Speakers include CEOs of tech corporations, as well as travel and tourism promotion groups and Chambers of Commerce from all around Texas, including Visit San Antonio.
Their main concern is SB 17, a bill which would protect business owners from retaliation, lawsuits, or loss of their professional licenses if they decline to serve LGBT customers.
Robert Salcido, Jr, who heads the San Antonio Pride Center, says this puts people's lives at risk, because doctors could cite their faith to decline to treat LGBT patients.
"One out of ten LGBTQ adults 16 or older, report problems accessing affordable and appropriate health care," Salcido said.
Supporters cite the aggressive attacks against the Colorado baker who declined to bake a cake for a same sex wedding as evidence that small business owners need protection against what they claim are 'publicity seeking activists,' who go out of their way to demand service from businesses they know are operated by fundamentalist Christians.
Supporters of SB 17 say there is a provision that doctors cannot refuse to treat a patient who is dying.
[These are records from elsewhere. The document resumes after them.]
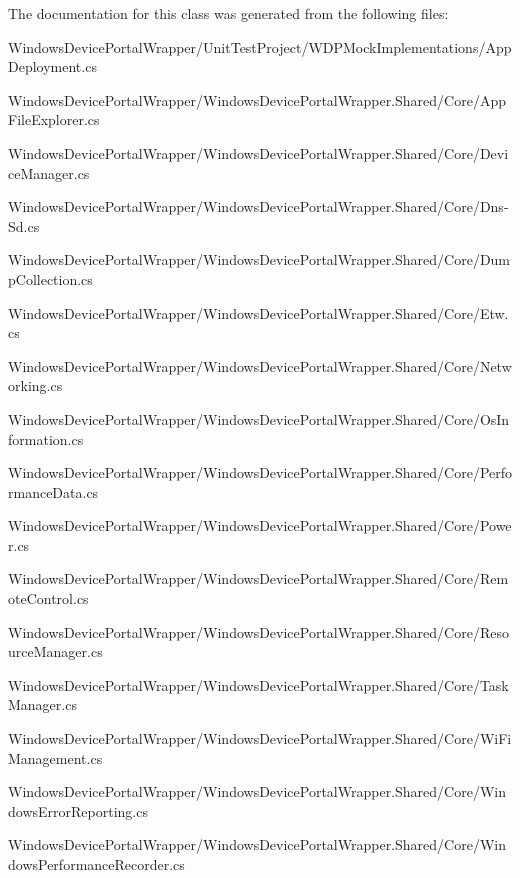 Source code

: The documentation for this class was generated from the following files\+:\begin{DoxyCompactItemize}
\item 
Windows\+Device\+Portal\+Wrapper/\+Unit\+Test\+Project/\+W\+D\+P\+Mock\+Implementations/App\+Deployment.\+cs\item 
Windows\+Device\+Portal\+Wrapper/\+Windows\+Device\+Portal\+Wrapper.\+Shared/\+Core/App\+File\+Explorer.\+cs\item 
Windows\+Device\+Portal\+Wrapper/\+Windows\+Device\+Portal\+Wrapper.\+Shared/\+Core/Device\+Manager.\+cs\item 
Windows\+Device\+Portal\+Wrapper/\+Windows\+Device\+Portal\+Wrapper.\+Shared/\+Core/Dns-\/\+Sd.\+cs\item 
Windows\+Device\+Portal\+Wrapper/\+Windows\+Device\+Portal\+Wrapper.\+Shared/\+Core/Dump\+Collection.\+cs\item 
Windows\+Device\+Portal\+Wrapper/\+Windows\+Device\+Portal\+Wrapper.\+Shared/\+Core/Etw.\+cs\item 
Windows\+Device\+Portal\+Wrapper/\+Windows\+Device\+Portal\+Wrapper.\+Shared/\+Core/Networking.\+cs\item 
Windows\+Device\+Portal\+Wrapper/\+Windows\+Device\+Portal\+Wrapper.\+Shared/\+Core/Os\+Information.\+cs\item 
Windows\+Device\+Portal\+Wrapper/\+Windows\+Device\+Portal\+Wrapper.\+Shared/\+Core/Performance\+Data.\+cs\item 
Windows\+Device\+Portal\+Wrapper/\+Windows\+Device\+Portal\+Wrapper.\+Shared/\+Core/Power.\+cs\item 
Windows\+Device\+Portal\+Wrapper/\+Windows\+Device\+Portal\+Wrapper.\+Shared/\+Core/Remote\+Control.\+cs\item 
Windows\+Device\+Portal\+Wrapper/\+Windows\+Device\+Portal\+Wrapper.\+Shared/\+Core/Resource\+Manager.\+cs\item 
Windows\+Device\+Portal\+Wrapper/\+Windows\+Device\+Portal\+Wrapper.\+Shared/\+Core/Task\+Manager.\+cs\item 
Windows\+Device\+Portal\+Wrapper/\+Windows\+Device\+Portal\+Wrapper.\+Shared/\+Core/Wi\+Fi\+Management.\+cs\item 
Windows\+Device\+Portal\+Wrapper/\+Windows\+Device\+Portal\+Wrapper.\+Shared/\+Core/Windows\+Error\+Reporting.\+cs\item 
Windows\+Device\+Portal\+Wrapper/\+Windows\+Device\+Portal\+Wrapper.\+Shared/\+Core/Windows\+Performance\+Recorder.\+cs\item 

\end{DoxyCompactItemize}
Social conservatives were quiet at the start of the 2019 Legislature, after the blow-up two years ago over a measure that would have limited public restroom use by transgender individuals, as legislative leaders said they planned to focus on school finance and tax cuts. But SB 17 is suddenly among the most visible measures under debate in the session.
Christian pastors are also denouncing the bill. Rev. William Knight heads the Metropolitan Community Church of San Antonio.
"Members of my community have been victimized by those who declare it is their right to discriminate because of religious doctrine or misinterpreted scriptural references," he said.
Today's event will call on lawmakers to defeat SB 17, saying, like the 'bathroom bill' two years ago, measures like this send a message to everyone from prospective employers to conventions that Texas is not welcoming and is not open to all people. Several CEOs will say they are afraid that, especially tech companies, which are very sensitive to the concerns of their mainly millennial and Gen-Z work force, will decline to locate in Texas because they won't be able to attracted skilled workers.